Quando l’attenzione si concentra lentamente su Jake, ci rendiamo conto che la storia ha un lato molto più oscuro. Il timido – e vergine – del gruppo, che si mette due soldi da parte facendo il babysitter, sta cedendo alle pressioni dei coetanei Kyle e Jarred circa la sua inattività sessuale e sembra sul punto di raggiungere il punto di rottura. Un indizio forse non necessario, in principio, sommato al suo vizio di spiare i suoi vicini di casa (la liceale Zara, interpretata da Rosie Day, anche se la sua attenzione è rivolta più su sua sorella piccola), indicano ben presto quale sia il suo vero tormento, e anche se non ha nulla a che fare con la sua verginità, è qualcosa di completamente insolito in materia di difficoltà di maturazione sessuale.

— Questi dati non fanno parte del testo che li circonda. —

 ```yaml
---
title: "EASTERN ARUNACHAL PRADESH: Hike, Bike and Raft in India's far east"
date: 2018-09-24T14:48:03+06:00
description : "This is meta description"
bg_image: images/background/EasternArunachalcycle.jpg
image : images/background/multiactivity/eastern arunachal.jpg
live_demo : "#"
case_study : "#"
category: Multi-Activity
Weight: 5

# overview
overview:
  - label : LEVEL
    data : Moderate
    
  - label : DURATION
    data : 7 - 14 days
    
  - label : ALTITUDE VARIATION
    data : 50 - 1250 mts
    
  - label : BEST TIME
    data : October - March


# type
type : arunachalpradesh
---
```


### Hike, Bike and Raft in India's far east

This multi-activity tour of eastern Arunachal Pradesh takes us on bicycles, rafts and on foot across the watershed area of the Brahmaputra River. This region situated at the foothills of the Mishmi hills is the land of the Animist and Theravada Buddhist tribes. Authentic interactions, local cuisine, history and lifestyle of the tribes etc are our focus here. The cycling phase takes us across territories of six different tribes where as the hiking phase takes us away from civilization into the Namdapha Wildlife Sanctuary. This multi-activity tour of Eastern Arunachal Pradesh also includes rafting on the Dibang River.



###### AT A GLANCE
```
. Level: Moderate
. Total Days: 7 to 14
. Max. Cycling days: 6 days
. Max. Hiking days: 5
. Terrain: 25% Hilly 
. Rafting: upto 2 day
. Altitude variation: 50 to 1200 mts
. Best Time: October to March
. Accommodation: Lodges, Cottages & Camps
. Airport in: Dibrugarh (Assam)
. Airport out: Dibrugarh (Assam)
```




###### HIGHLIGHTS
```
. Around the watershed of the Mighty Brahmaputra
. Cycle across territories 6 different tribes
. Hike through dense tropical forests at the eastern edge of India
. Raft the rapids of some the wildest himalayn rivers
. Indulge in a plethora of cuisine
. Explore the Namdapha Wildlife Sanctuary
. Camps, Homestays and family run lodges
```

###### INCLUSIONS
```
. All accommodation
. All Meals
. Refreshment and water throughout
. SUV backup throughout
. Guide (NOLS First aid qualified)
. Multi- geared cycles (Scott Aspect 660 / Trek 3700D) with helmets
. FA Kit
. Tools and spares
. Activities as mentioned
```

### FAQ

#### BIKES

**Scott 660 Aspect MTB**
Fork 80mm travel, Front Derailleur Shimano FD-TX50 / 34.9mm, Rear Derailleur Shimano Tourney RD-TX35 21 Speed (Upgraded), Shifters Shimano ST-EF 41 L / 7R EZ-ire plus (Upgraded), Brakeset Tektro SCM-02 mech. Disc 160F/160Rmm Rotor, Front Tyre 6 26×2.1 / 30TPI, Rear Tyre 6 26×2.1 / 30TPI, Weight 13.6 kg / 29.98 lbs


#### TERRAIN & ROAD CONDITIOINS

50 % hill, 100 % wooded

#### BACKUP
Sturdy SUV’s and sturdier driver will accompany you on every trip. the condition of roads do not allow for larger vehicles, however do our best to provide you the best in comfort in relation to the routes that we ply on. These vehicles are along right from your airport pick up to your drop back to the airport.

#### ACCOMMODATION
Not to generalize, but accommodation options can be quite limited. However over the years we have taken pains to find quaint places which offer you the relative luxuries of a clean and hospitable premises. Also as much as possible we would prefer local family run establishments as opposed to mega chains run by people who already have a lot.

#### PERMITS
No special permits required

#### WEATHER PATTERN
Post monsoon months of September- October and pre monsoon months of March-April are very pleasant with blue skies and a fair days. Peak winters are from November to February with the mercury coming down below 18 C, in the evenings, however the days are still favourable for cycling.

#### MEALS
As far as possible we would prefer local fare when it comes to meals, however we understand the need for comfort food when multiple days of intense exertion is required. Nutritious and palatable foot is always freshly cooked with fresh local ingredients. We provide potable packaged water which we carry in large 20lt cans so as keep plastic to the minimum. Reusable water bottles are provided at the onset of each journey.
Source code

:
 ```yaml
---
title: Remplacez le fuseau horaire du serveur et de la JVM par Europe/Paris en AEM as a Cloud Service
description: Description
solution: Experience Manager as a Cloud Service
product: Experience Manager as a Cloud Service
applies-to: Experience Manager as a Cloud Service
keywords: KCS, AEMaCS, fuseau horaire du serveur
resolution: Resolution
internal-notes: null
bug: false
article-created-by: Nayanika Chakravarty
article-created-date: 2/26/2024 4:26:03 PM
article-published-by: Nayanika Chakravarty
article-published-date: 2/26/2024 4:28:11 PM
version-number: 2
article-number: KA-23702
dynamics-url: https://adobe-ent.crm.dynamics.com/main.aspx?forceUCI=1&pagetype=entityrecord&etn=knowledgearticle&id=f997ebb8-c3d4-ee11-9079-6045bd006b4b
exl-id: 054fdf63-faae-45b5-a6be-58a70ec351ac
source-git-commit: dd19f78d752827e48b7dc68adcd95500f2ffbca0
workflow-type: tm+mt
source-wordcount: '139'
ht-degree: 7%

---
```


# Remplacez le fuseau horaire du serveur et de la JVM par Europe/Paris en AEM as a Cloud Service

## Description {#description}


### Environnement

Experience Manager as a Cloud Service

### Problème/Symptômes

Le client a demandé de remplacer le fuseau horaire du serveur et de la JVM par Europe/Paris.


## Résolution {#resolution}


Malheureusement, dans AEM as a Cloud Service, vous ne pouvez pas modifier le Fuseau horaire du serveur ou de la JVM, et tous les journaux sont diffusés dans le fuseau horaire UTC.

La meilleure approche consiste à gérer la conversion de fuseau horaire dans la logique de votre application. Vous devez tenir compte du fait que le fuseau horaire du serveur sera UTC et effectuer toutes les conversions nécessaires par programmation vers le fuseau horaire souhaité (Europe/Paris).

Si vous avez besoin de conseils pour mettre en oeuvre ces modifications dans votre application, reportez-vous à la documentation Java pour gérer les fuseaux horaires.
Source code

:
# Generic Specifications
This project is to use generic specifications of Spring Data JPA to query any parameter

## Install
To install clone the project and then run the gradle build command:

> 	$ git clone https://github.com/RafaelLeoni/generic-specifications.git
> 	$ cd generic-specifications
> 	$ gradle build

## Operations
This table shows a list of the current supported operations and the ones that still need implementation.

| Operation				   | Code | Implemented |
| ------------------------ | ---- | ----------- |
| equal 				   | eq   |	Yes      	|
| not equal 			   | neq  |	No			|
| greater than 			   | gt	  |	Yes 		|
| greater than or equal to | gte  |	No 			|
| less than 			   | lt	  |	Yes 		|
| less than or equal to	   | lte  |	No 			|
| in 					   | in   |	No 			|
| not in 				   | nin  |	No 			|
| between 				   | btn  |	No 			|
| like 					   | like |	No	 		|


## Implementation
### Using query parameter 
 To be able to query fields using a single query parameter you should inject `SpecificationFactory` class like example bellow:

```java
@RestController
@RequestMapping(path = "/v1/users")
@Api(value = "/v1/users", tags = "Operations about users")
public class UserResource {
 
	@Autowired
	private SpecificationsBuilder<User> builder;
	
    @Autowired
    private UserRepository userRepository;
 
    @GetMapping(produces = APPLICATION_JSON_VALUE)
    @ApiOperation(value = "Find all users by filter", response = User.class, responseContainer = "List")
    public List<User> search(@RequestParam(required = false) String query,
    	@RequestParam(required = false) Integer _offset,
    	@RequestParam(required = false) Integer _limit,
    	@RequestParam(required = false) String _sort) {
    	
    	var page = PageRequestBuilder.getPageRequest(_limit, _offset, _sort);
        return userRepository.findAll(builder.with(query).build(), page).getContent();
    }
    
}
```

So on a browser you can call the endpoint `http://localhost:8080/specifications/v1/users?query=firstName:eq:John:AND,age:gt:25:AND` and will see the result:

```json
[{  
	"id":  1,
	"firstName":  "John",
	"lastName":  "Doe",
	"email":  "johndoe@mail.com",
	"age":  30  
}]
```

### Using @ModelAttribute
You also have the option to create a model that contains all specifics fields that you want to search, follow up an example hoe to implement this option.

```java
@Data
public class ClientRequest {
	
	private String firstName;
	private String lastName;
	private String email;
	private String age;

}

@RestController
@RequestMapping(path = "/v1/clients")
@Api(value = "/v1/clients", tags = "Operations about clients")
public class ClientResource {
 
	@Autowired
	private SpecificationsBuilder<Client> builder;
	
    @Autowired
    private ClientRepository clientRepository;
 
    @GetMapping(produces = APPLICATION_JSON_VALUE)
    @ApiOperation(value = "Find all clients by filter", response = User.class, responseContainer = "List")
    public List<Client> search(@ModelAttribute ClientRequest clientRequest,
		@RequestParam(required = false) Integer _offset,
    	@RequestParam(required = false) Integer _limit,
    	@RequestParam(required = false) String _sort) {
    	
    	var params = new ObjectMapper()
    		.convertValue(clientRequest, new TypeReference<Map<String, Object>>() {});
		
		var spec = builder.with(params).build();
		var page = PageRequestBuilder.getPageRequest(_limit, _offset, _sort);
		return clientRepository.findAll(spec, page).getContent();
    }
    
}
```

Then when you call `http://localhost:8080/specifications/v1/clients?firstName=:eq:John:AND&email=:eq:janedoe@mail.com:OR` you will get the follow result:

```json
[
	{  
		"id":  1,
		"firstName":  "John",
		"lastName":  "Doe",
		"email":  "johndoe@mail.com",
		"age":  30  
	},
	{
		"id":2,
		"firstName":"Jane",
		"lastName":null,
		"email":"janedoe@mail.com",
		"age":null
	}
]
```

Uno degli aspetti più forti del film è la performance degli attori. Stevenson dà a Jake una silenziosa intensità e crea un’empatia che sarebbe difficile ottenere in un film sullo stesso tema ma con un approccio più diretto. Aggiunge un livello ulteriore, cruciale, al film, mentre Whiting e Lyons hanno occasione di spiccare al momento della rivelazione finale, la scena più forte di Butterfly Kisses. La presenza di Turgoose non passa inosservata, offrendo momenti di comicità che umanizzano sia la storia che i personaggi.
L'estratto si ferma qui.